Jeremy Corbyn, long standing antinuclear campaigner and Member of the UK Parliament, now Leader of the Labour Party, answered in an interview that he would not press the Red Button. It unleashed a storm inside and outside his party, he was called “unhelpful” and his credentials to be in charge of the security of the nation put in doubt. He would not start a nuclear holocaust, and neither did Stanislaw Petrov in 1983 when a malfuncion of the Missile warning system seemed to suggest Russia was experiencing a nuclear attack from the US.

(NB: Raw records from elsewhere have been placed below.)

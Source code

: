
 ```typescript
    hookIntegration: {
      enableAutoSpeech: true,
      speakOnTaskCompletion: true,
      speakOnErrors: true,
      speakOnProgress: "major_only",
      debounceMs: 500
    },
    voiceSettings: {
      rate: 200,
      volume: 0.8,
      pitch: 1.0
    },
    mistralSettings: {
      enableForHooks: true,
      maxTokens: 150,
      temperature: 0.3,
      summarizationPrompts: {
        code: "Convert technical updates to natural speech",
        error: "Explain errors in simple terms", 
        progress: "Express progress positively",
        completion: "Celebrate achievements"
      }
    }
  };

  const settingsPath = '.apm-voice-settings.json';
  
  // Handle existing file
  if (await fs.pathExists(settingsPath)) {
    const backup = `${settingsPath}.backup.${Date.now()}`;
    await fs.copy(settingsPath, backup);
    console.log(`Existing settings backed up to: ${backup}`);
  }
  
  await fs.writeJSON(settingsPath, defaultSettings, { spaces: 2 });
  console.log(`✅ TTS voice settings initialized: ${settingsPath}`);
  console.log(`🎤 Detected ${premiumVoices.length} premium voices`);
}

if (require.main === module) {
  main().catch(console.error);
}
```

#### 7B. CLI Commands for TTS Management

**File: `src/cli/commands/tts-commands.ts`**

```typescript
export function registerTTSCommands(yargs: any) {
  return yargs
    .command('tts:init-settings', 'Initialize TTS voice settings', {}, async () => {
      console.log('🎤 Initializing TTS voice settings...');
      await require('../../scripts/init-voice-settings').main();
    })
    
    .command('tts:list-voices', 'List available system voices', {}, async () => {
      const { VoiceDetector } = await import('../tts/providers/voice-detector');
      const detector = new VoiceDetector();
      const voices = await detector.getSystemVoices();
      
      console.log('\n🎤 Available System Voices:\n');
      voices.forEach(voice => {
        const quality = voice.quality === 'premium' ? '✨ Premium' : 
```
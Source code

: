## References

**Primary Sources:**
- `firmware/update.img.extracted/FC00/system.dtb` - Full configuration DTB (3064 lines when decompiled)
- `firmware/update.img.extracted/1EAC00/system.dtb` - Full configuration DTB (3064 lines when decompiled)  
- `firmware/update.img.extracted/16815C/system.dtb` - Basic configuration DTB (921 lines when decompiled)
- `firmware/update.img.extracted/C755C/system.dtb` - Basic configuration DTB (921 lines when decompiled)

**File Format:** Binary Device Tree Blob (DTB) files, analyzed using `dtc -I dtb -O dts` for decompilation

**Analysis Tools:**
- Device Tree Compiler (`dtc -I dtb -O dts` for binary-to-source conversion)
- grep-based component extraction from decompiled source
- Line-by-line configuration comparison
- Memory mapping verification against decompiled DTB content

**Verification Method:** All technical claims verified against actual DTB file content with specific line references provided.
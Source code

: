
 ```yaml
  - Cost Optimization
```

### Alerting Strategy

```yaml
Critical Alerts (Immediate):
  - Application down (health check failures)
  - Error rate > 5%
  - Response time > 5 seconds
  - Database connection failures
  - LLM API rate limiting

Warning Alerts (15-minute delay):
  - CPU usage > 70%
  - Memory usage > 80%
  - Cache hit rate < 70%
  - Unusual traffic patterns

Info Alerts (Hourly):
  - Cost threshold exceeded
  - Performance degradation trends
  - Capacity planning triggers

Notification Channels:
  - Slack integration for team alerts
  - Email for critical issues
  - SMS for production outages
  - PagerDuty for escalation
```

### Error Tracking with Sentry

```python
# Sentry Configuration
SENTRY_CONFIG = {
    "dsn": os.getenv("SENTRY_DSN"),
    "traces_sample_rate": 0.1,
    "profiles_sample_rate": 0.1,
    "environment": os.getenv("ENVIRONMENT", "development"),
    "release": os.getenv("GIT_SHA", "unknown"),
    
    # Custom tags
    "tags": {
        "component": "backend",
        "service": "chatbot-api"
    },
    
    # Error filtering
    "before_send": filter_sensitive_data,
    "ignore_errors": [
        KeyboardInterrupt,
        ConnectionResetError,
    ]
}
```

“Stanislav Yevgrafovich Petrov, born 1939 in Odessa, Ukraine, is a retired lieutenant colonel of the Soviet Air Defence Forces. On September 26, 1983, just three weeks after the Soviet military had shot down Korean Air Lines Flight 007, Petrov was the duty officer at the command center for the Oko nuclear early-warning system when the system reported that a missile, followed by another one and another up to five, were being launched from the United States. Petrov judged the report to be a false alarm, and his decision is credited with having prevented an erroneous retaliatory nuclear attack on the United States and its NATO allies that could have resulted in large-scale nuclear war. Investigation later confirmed that the satellite warning system had indeed malfunctioned.
… Awards and commendations
On May 21, 2004, the San Francisco-based Association of World Citizens gave Petrov its World Citizen Award along with a trophy and $1000 “in recognition of the part he played in averting a catastrophe.”
In January 2006, Petrov traveled to the United States where he was honored in a meeting at the United Nations in New York City. There the Association of World Citizens presented Petrov with a second special World Citizen Award.[15] The next day, Petrov met American journalist Walter Cronkite at his CBS office in New York City.
That interview, in addition to other highlights of Petrov’s trip to the United States, were filmed for The Man Who Saved the World, a narrative feature and documentary film, directed by Danish director Peter Anthony, which premiered in October 2014 at the Woodstock Film Festival in Woodstock, New York, winning “Honorable Mention: Audience Award Winner for Best Narrative Feature” and “Honorable Mention: James Lyons Award for Best Editing of a Narrative Feature.”
For his actions in averting a potential nuclear war in 1983, Petrov was awarded the Dresden Preis 2013 (Dresden Prize) in Dresden, Germany, on February 17, 2013. The award included €25,000 ($32,000; £21,000). On February 24, 2012, he was honored with the 2011 German Media Award, presented to him at a ceremony in Baden-Baden, Germany…
…Petrov has said he does not know that he should regard himself as a hero for what he did that day. In an interview for the film The Man Who Saved the World, Petrov says, “All that happened didn’t matter to me — it was my job. I was simply doing my job, and I was the right person at the right time, that’s all. My late wife for 10 years knew nothing about it. ‘So what did you do?’ she asked me. ‘Nothing. I did nothing.'” (Wikipedia)
Nuclear weapons are unusable, unaffordable and immoral. They have no place in a civilised world. They are completely unable to differentiate civilans from army personnel and structures. Their only role is to fill the pockets of contractors and bully for power in the international arena producing a false sense of security in some members of the population.
There are many episodes and near misses that show that we are much more likely to experience a massive nuclear war due to accidents and malfunctions than for political reasons. Even in the event of nuclear terrorism launching an attack on any state would be unthinkable and nuclear proliferation makes the likelyhood of terrorists getting hold of radioactive material more, not less, likely.
On International Nonviolence Day the drive for total nuclear disarmament should be the only position worth holding for a humanised world.